== WHAT YOU WILL DO ==
The entries that follow need to be reproduced exactly, minus any images.

== THE RECORDS ==
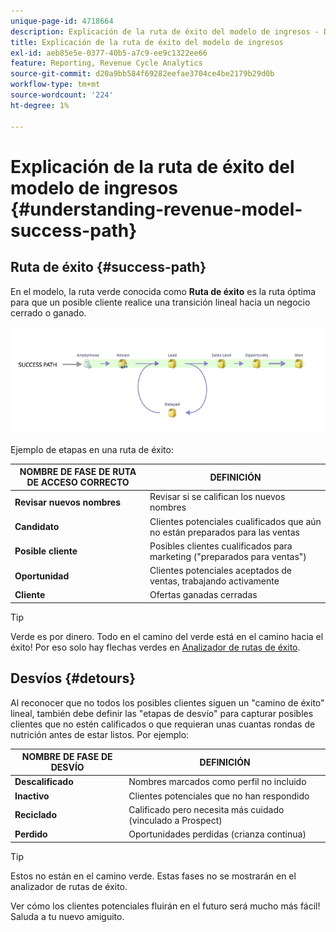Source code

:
 ```yaml
---
unique-page-id: 4718664
description: Explicación de la ruta de éxito del modelo de ingresos - Documentos de Marketo - Documentación del producto
title: Explicación de la ruta de éxito del modelo de ingresos
exl-id: aeb85e5e-0377-40b5-a7c9-ee9c1322ee66
feature: Reporting, Revenue Cycle Analytics
source-git-commit: d20a9bb584f69282eefae3704ce4be2179b29d0b
workflow-type: tm+mt
source-wordcount: '224'
ht-degree: 1%

---
```


# Explicación de la ruta de éxito del modelo de ingresos {#understanding-revenue-model-success-path}

## Ruta de éxito {#success-path}

En el modelo, la ruta verde conocida como **Ruta de éxito** es la ruta óptima para que un posible cliente realice una transición lineal hacia un negocio cerrado o ganado.

![—](assets/image2015-6-12-17-3a12-3a18.png)

Ejemplo de etapas en una ruta de éxito:

| **NOMBRE DE FASE DE RUTA DE ACCESO CORRECTO** | **DEFINICIÓN** |
|---|---|
| **Revisar nuevos nombres** | Revisar si se califican los nuevos nombres |
| **Candidato** | Clientes potenciales cualificados que aún no están preparados para las ventas |
| **Posible cliente** | Posibles clientes cualificados para marketing (&quot;preparados para ventas&quot;) |
| **Oportunidad** | Clientes potenciales aceptados de ventas, trabajando activamente |
| **Cliente** | Ofertas ganadas cerradas |

>[!TIP]
>
>Verde es por dinero. Todo en el camino del verde está en el camino hacia el éxito! Por eso solo hay flechas verdes en [Analizador de rutas de éxito](using-the-success-path-analyzer.md).

## Desvíos {#detours}

Al reconocer que no todos los posibles clientes siguen un &quot;camino de éxito&quot; lineal, también debe definir las &quot;etapas de desvío&quot; para capturar posibles clientes que no estén calificados o que requieran unas cuantas rondas de nutrición antes de estar listos. Por ejemplo:

| **NOMBRE DE FASE DE DESVÍO** | **DEFINICIÓN** |
|---|---|
| **Descalificado** | Nombres marcados como perfil no incluido |
| **Inactivo** | Clientes potenciales que no han respondido |
| **Reciclado** | Calificado pero necesita más cuidado (vinculado a Prospect) |
| **Perdido** | Oportunidades perdidas (crianza continua) |

>[!TIP]
>
>Estos no están en el camino verde. Estas fases no se mostrarán en el analizador de rutas de éxito.

Ver cómo los clientes potenciales fluirán en el futuro será mucho más fácil! Saluda a tu nuevo amiguito.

== WRITTEN RESPONSE ==
Source code

:
 ```yaml
---
unique-page-id: 4718664
description: Explicación de la ruta de éxito del modelo de ingresos - Documentos de Marketo - Documentación del producto
title: Explicación de la ruta de éxito del modelo de ingresos
exl-id: aeb85e5e-0377-40b5-a7c9-ee9c1322ee66
feature: Reporting, Revenue Cycle Analytics
source-git-commit: d20a9bb584f69282eefae3704ce4be2179b29d0b
workflow-type: tm+mt
source-wordcount: '224'
ht-degree: 1%

---
```


# Explicación de la ruta de éxito del modelo de ingresos {#understanding-revenue-model-success-path}

## Ruta de éxito {#success-path}

En el modelo, la ruta verde conocida como **Ruta de éxito** es la ruta óptima para que un posible cliente realice una transición lineal hacia un negocio cerrado o ganado.

![—](assets/image2015-6-12-17-3a12-3a18.png)

Ejemplo de etapas en una ruta de éxito:

| **NOMBRE DE FASE DE RUTA DE ACCESO CORRECTO** | **DEFINICIÓN** |
|---|---|
| **Revisar nuevos nombres** | Revisar si se califican los nuevos nombres |
| **Candidato** | Clientes potenciales cualificados que aún no están preparados para las ventas |
| **Posible cliente** | Posibles clientes cualificados para marketing (&quot;preparados para ventas&quot;) |
| **Oportunidad** | Clientes potenciales aceptados de ventas, trabajando activamente |
| **Cliente** | Ofertas ganadas cerradas |

>[!TIP]
>
>Verde es por dinero. Todo en el camino del verde está en el camino hacia el éxito! Por eso solo hay flechas verdes en [Analizador de rutas de éxito](using-the-success-path-analyzer.md).

## Desvíos {#detours}

Al reconocer que no todos los posibles clientes siguen un &quot;camino de éxito&quot; lineal, también debe definir las &quot;etapas de desvío&quot; para capturar posibles clientes que no estén calificados o que requieran unas cuantas rondas de nutrición antes de estar listos. Por ejemplo:

| **NOMBRE DE FASE DE DESVÍO** | **DEFINICIÓN** |
|---|---|
| **Descalificado** | Nombres marcados como perfil no incluido |
| **Inactivo** | Clientes potenciales que no han respondido |
| **Reciclado** | Calificado pero necesita más cuidado (vinculado a Prospect) |
| **Perdido** | Oportunidades perdidas (crianza continua) |

>[!TIP]
>
>Estos no están en el camino verde. Estas fases no se mostrarán en el analizador de rutas de éxito.

Ver cómo los clientes potenciales fluirán en el futuro será mucho más fácil! Saluda a tu nuevo amiguito.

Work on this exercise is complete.